(Saved entries)
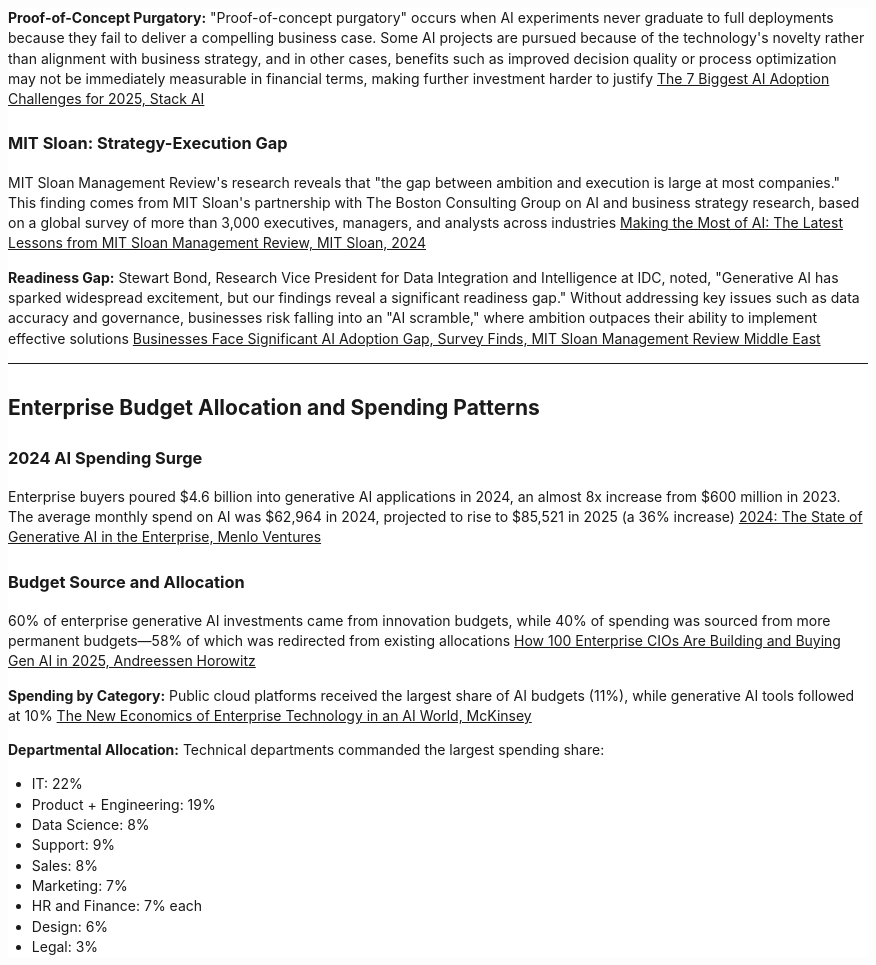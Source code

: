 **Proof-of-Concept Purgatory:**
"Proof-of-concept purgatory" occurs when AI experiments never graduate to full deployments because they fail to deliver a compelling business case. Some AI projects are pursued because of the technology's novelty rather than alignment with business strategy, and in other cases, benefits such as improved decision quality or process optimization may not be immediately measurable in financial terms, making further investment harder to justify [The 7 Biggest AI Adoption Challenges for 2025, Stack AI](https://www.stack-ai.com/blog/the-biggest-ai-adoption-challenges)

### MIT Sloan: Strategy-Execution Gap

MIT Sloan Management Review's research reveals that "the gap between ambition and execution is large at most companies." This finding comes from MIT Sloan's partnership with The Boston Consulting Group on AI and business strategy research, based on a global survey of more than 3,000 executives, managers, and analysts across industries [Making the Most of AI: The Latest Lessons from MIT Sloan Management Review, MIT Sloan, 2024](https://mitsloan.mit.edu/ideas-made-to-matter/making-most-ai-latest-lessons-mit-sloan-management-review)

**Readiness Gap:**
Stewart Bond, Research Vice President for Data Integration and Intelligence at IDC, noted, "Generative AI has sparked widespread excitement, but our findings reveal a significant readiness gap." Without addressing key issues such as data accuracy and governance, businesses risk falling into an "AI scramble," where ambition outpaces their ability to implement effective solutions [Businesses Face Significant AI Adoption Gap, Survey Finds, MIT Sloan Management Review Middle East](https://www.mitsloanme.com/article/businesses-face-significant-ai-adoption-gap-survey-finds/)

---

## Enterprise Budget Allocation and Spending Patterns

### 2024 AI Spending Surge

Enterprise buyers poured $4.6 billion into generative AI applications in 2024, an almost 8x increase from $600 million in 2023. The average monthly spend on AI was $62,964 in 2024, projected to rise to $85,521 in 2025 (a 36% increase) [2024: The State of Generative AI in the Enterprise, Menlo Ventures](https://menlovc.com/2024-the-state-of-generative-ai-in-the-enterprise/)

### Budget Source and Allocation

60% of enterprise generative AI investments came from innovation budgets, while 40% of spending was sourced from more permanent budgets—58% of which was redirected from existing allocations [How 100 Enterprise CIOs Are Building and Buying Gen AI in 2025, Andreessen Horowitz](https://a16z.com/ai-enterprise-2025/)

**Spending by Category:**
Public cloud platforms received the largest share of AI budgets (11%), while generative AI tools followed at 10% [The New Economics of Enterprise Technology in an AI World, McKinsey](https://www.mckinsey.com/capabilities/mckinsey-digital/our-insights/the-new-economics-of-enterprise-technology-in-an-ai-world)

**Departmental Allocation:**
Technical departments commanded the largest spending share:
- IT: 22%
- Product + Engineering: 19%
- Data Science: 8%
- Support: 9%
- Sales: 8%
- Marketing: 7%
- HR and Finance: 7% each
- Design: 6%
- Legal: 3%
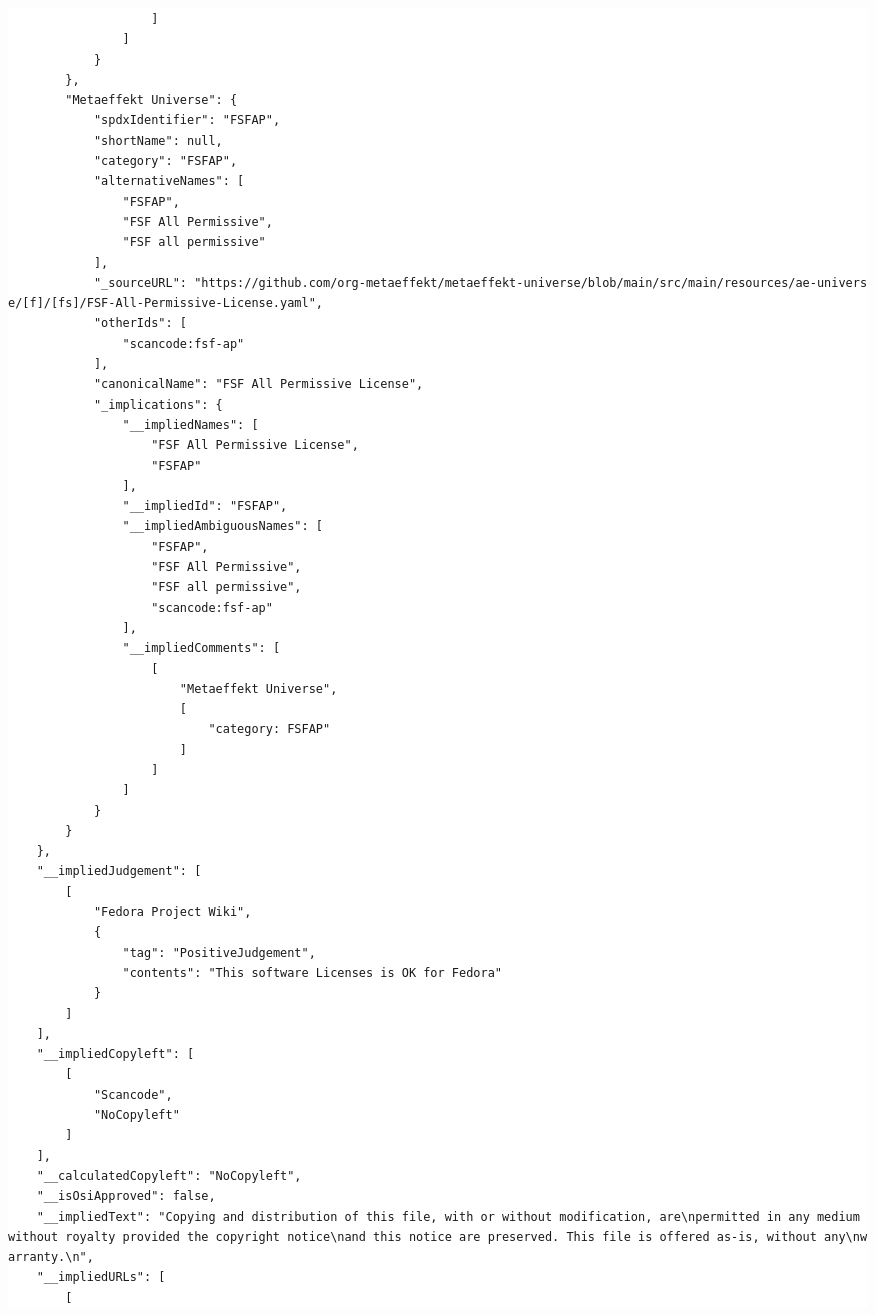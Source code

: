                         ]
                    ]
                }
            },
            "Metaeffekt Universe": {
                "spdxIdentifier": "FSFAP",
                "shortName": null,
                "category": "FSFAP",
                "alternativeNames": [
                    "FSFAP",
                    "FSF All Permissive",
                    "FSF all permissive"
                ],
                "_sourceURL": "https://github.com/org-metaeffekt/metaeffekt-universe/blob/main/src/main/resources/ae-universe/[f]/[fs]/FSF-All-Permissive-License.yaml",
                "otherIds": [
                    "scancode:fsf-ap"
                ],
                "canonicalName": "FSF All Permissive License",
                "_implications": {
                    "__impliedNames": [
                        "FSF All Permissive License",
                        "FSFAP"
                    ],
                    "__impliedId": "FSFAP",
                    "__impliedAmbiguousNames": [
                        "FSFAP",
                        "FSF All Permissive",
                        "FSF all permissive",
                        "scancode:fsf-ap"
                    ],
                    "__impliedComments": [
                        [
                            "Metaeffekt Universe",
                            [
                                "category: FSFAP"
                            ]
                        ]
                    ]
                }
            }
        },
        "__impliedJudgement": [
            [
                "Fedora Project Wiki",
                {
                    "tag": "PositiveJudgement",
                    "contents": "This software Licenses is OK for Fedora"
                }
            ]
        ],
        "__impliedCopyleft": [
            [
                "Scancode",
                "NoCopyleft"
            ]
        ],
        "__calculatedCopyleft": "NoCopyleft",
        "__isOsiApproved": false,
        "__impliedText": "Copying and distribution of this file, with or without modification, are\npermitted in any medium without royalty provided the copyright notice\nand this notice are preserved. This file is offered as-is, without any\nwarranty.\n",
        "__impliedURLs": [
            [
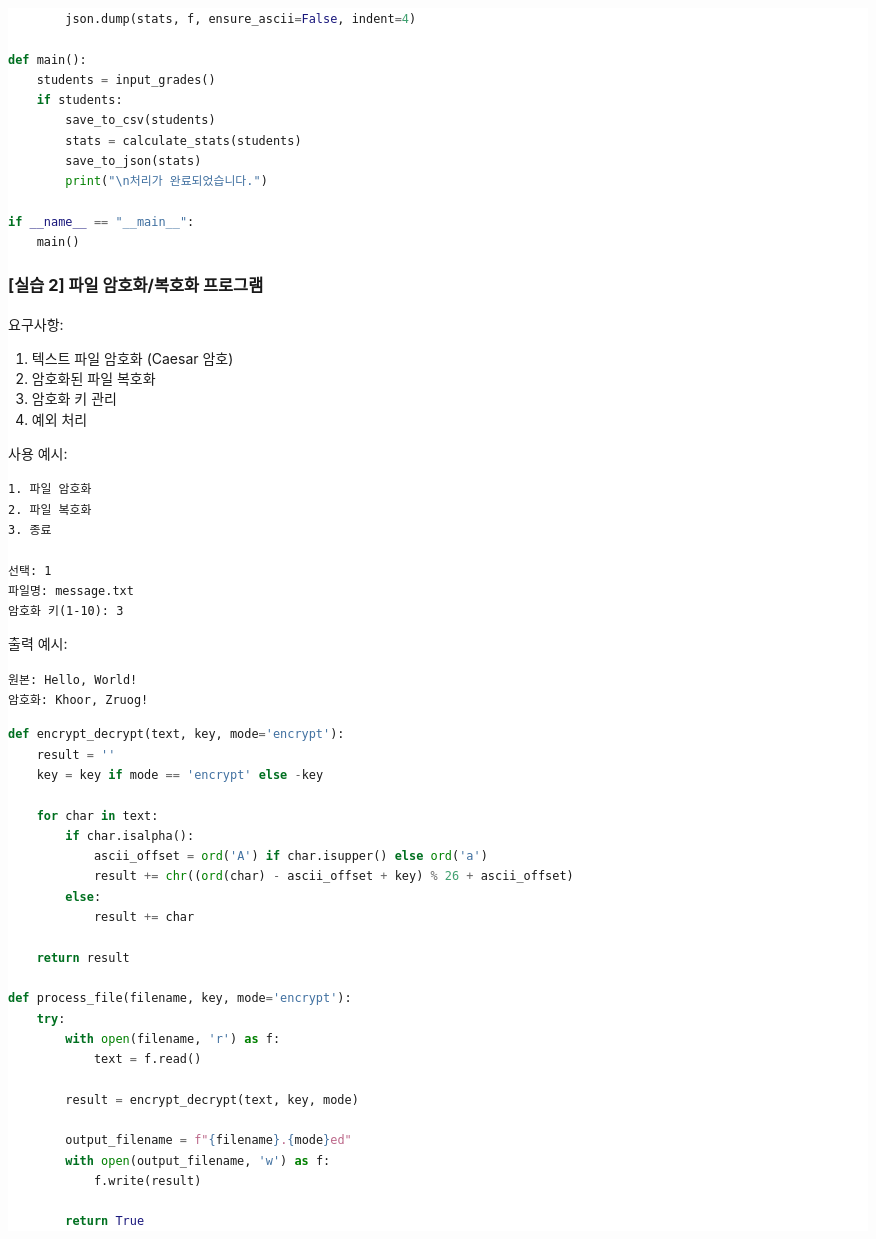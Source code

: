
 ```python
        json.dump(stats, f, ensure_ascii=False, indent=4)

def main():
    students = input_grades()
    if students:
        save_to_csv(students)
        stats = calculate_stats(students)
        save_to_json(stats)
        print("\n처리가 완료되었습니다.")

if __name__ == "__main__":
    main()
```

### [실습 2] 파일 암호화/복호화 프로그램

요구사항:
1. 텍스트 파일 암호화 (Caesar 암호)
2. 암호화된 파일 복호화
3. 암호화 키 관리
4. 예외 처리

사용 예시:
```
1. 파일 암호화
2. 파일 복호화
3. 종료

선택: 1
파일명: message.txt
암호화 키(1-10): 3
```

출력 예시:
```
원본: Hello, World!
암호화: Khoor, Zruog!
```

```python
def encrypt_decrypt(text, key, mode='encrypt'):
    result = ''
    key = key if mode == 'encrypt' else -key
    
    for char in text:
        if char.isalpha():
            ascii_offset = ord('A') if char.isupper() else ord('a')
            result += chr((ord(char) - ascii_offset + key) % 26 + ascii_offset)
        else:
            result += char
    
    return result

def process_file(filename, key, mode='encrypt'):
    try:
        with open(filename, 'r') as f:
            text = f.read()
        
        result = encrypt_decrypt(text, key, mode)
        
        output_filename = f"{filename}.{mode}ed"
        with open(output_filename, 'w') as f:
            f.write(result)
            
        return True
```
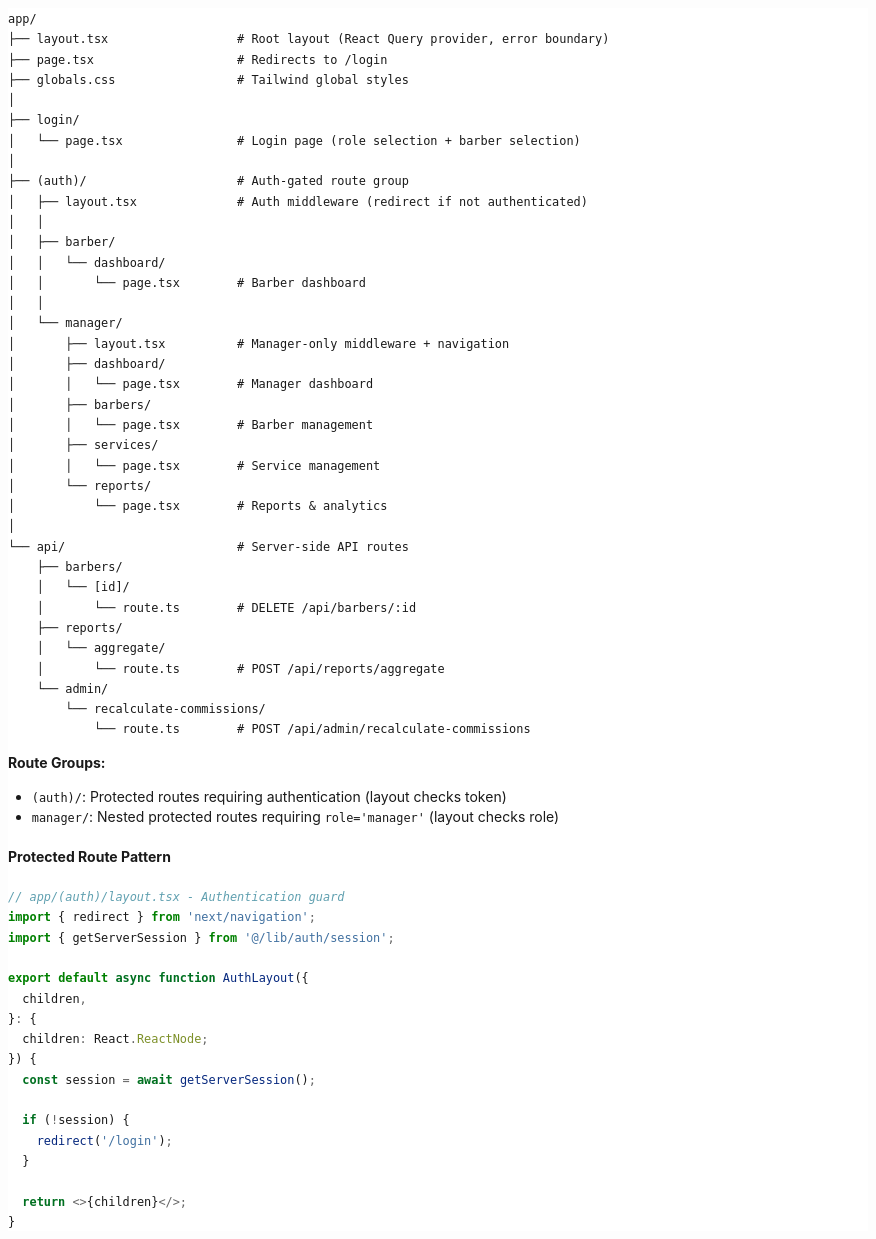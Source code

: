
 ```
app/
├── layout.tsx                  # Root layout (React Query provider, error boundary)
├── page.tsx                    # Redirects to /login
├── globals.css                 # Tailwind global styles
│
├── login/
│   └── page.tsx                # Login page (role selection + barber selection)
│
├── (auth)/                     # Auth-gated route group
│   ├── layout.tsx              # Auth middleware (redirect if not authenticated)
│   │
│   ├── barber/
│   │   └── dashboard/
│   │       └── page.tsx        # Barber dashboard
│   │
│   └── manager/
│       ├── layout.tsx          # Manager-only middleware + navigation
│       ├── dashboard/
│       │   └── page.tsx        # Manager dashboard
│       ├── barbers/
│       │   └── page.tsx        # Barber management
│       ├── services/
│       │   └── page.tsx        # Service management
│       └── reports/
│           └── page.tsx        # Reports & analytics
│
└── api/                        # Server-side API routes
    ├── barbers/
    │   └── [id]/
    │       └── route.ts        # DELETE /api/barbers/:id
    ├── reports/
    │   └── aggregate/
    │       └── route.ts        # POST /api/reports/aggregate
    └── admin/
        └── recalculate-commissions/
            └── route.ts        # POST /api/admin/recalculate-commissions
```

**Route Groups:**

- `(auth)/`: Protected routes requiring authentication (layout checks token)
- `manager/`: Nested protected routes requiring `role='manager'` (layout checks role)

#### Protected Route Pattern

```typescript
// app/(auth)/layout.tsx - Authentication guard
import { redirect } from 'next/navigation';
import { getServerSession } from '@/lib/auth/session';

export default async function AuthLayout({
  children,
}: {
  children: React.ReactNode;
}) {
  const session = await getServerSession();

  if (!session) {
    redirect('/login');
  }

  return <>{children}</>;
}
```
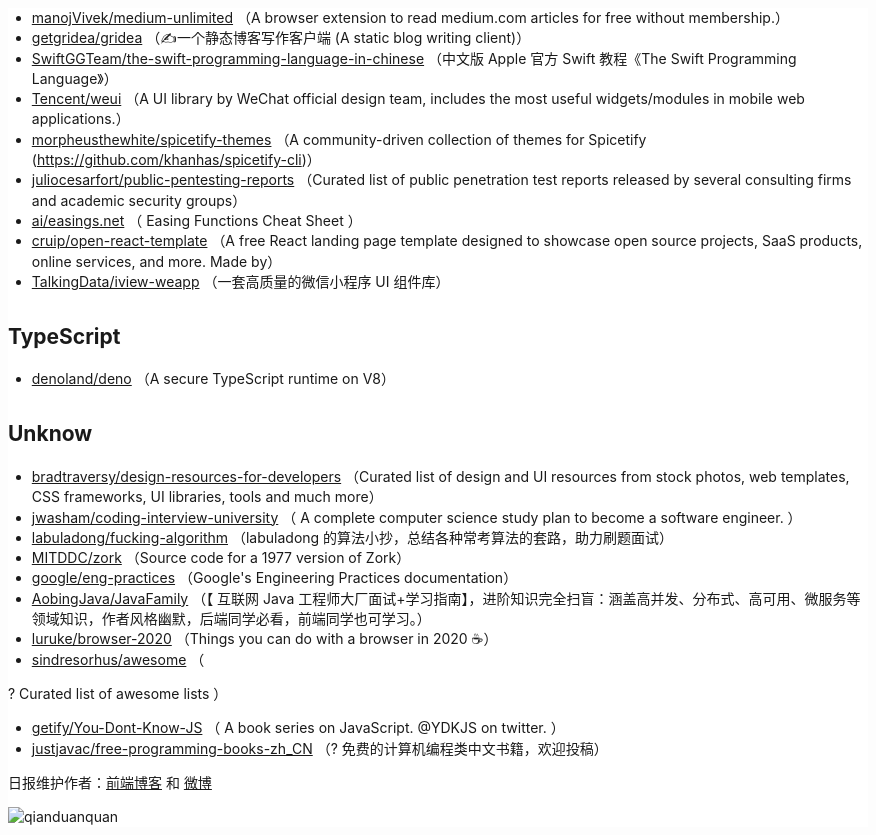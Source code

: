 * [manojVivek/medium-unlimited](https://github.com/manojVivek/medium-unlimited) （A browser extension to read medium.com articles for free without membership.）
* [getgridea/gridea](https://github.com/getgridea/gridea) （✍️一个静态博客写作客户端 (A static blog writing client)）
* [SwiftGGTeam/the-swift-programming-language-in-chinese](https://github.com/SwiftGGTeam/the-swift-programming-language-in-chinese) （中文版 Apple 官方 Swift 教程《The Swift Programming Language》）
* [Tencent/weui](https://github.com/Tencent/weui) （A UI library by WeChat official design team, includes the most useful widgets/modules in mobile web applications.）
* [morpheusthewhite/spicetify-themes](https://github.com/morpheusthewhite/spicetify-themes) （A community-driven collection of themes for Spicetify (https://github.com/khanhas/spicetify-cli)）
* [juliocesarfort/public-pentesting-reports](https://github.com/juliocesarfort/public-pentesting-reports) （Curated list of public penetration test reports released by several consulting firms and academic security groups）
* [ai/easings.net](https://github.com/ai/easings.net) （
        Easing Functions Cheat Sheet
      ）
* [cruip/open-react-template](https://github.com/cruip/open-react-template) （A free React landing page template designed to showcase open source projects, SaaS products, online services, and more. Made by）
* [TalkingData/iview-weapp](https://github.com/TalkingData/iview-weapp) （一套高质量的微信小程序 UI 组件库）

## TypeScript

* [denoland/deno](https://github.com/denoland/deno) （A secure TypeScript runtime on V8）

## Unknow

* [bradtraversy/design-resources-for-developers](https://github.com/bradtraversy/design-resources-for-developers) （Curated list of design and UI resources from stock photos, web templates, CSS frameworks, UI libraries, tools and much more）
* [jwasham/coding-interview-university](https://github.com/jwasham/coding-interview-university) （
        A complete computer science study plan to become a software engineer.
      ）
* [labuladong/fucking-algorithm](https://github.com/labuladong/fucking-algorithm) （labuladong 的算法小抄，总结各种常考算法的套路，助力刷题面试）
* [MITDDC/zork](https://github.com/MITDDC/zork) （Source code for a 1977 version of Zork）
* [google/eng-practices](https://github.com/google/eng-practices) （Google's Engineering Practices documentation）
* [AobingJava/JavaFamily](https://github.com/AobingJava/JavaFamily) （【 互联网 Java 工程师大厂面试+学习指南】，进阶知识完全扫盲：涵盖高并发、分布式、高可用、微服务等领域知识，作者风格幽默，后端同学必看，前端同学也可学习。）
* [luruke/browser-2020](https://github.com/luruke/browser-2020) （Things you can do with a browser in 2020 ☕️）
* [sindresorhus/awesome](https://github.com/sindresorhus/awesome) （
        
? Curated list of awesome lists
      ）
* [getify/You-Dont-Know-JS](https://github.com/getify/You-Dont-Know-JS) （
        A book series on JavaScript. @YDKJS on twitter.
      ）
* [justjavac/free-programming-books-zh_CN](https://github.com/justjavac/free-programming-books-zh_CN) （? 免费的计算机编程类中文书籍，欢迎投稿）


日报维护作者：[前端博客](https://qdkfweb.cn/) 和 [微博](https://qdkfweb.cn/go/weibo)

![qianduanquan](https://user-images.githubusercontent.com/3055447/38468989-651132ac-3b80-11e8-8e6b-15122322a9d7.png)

- Task brief -
Beginning at the line above with "Stewart Bond, Research" and finishing at the line with "### 2024 AI Spending Surge", return each line exactly and return nothing else.

- Result of the task -
Stewart Bond, Research Vice President for Data Integration and Intelligence at IDC, noted, "Generative AI has sparked widespread excitement, but our findings reveal a significant readiness gap." Without addressing key issues such as data accuracy and governance, businesses risk falling into an "AI scramble," where ambition outpaces their ability to implement effective solutions [Businesses Face Significant AI Adoption Gap, Survey Finds, MIT Sloan Management Review Middle East](https://www.mitsloanme.com/article/businesses-face-significant-ai-adoption-gap-survey-finds/)

---

## Enterprise Budget Allocation and Spending Patterns

### 2024 AI Spending Surge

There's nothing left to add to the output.